O arguido, que já tinha antecedentes por crimes sexuais, manter-se-á em prisão preventiva a aguardar o trânsito em julgado do acórdão.
O coletivo de juízes valorou as declarações da presumível vítima, tendo dado como provados 90 dos cerca de três centenas de crimes imputados na acusação pelo Ministério Público.
Além da pena de cadeia, o pai terá de pagar à filha 40 mil euros a título de compensação financeira.
Como pena acessória, ficou ainda proibido de contactar, por qualquer forma, menores durante um período de 12 anos.
Os abusos sexuais ocorreram no seio familiar, tendo sido denunciados pela alegada vítima, atualmente com 15 anos.

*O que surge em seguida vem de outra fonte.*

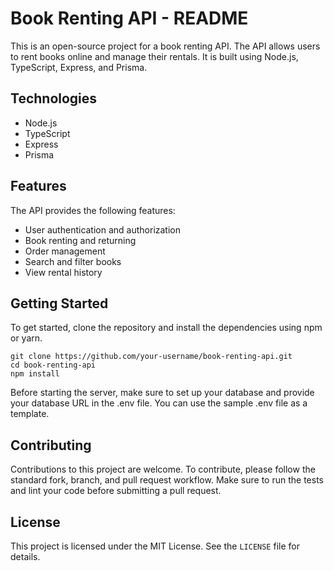 <!DOCTYPE html>
<html>
  <head>
    <title>Book Renting API - README</title>
  </head>
  <body>
    <h1>Book Renting API - README</h1>
    <p>
      This is an open-source project for a book renting API. The API allows users to rent books online and manage their rentals. It is built using Node.js, TypeScript, Express, and Prisma.
    </p>
    <h2>Technologies</h2>
    <ul>
      <li>Node.js</li>
      <li>TypeScript</li>
      <li>Express</li>
      <li>Prisma</li>
    </ul>
    <h2>Features</h2>
    <p>
      The API provides the following features:
    </p>
    <ul>
      <li>User authentication and authorization</li>
      <li>Book renting and returning</li>
      <li>Order management</li>
      <li>Search and filter books</li>
      <li>View rental history</li>
    </ul>
    <h2>Getting Started</h2>
    <p>
      To get started, clone the repository and install the dependencies using npm or yarn.
    </p>
    <pre><code>git clone https://github.com/your-username/book-renting-api.git
cd book-renting-api
npm install
</code></pre>
    <p>
      Before starting the server, make sure to set up your database and provide your database URL in the .env file. You can use the sample .env file as a template.
    </p>
    <h2>Contributing</h2>
    <p>
      Contributions to this project are welcome. To contribute, please follow the standard fork, branch, and pull request workflow. Make sure to run the tests and lint your code before submitting a pull request.
    </p>
    <h2>License</h2>
    <p>
      This project is licensed under the MIT License. See the <code>LICENSE</code> file for details.
    </p>
  </body>
</html>

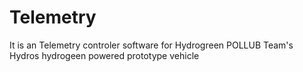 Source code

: # Telemetry
It is an Telemetry controler software for Hydrogreen POLLUB Team's Hydros hydrogeen powered prototype vehicle
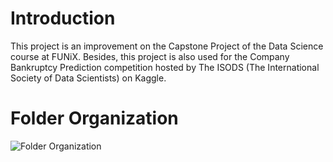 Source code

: # Introduction
This project is an improvement on the Capstone Project of the Data Science course at FUNiX. Besides, this project is also used for the Company Bankruptcy Prediction competition hosted by The ISODS (The International Society of Data Scientists) on Kaggle.

# Folder Organization
![Folder Organization](https://i.ibb.co/q0wYb9L/tree.png)
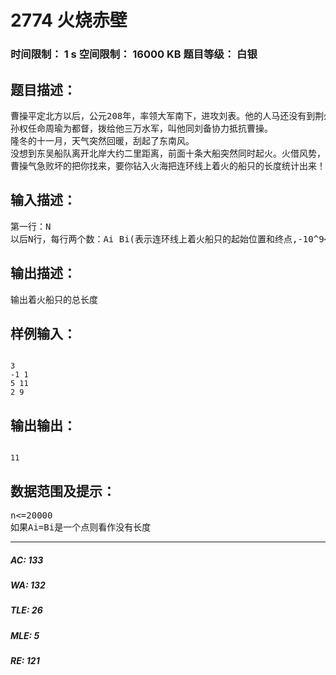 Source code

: # 2774 火烧赤壁   
### 时间限制： 1 s     空间限制： 16000 KB     题目等级： 白银  
## 题目描述：  

<pre>
曹操平定北方以后，公元208年，率领大军南下，进攻刘表。他的人马还没有到荆州，刘表已经病死。他的儿子刘琮听到曹军声势浩大，吓破了胆，先派人求降了。  
孙权任命周瑜为都督，拨给他三万水军，叫他同刘备协力抵抗曹操。  
隆冬的十一月，天气突然回暖，刮起了东南风。  
没想到东吴船队离开北岸大约二里距离，前面十条大船突然同时起火。火借风势，风助火威。十条火船，好比十条火龙一样，闯进曹军水寨。那里的船舰，都挤在一起，又躲不开，很快地都烧起来。一眨眼工夫，已经烧成一片火海。  
曹操气急败坏的把你找来，要你钻入火海把连环线上着火的船只的长度统计出来！
</pre>
  
  
## 输入描述：  

<pre>
第一行：N  
以后N行，每行两个数：Ai Bi(表示连环线上着火船只的起始位置和终点,-10^9<=Ai,Bi<=10^9)
</pre>
  
  
## 输出描述：  

<pre>
输出着火船只的总长度
</pre>
  
  
## 样例输入：  

<pre><code>
3  
-1 1  
5 11  
2 9
</code></pre>
  
  
## 输出输出：  

<pre><code>
11
</code></pre>
  
  
## 数据范围及提示：  

<pre>
n<=20000  
如果Ai=Bi是一个点则看作没有长度
</pre>
  
  
***  

##### AC: 133  
##### WA: 132  
##### TLE: 26  
##### MLE: 5  
##### RE: 121  
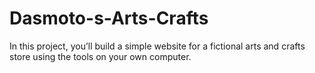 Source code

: # Dasmoto-s-Arts-Crafts

In this project, you’ll build a simple website for a fictional arts and crafts store using the tools on your own computer.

A detenção do arguido aconteceu no final do verão passado em Ílhavo através da intervenção da Polícia Judiciária de Aveiro após conhecimento da queixa.
No início do julgamento, o tribunal começou por ouvir declarações do arguido e da esposa. Após ficar a conhecer a pena aplicada, o agora condenado emocionou-se e não calou o seu desagrado com o tribunal e com a própria filha.
Ao atingir os 14 anos, aproveitando condições mais propícias à denúncia, a rapariga comunicou à mãe a ocorrência “reiterada dos atos criminosos” que eram “praticados na habitação”.
Segundo a PJ, o detido “apresenta antecedentes que apontam para um comportamento sexual compulsivo por menores do sexo feminino”.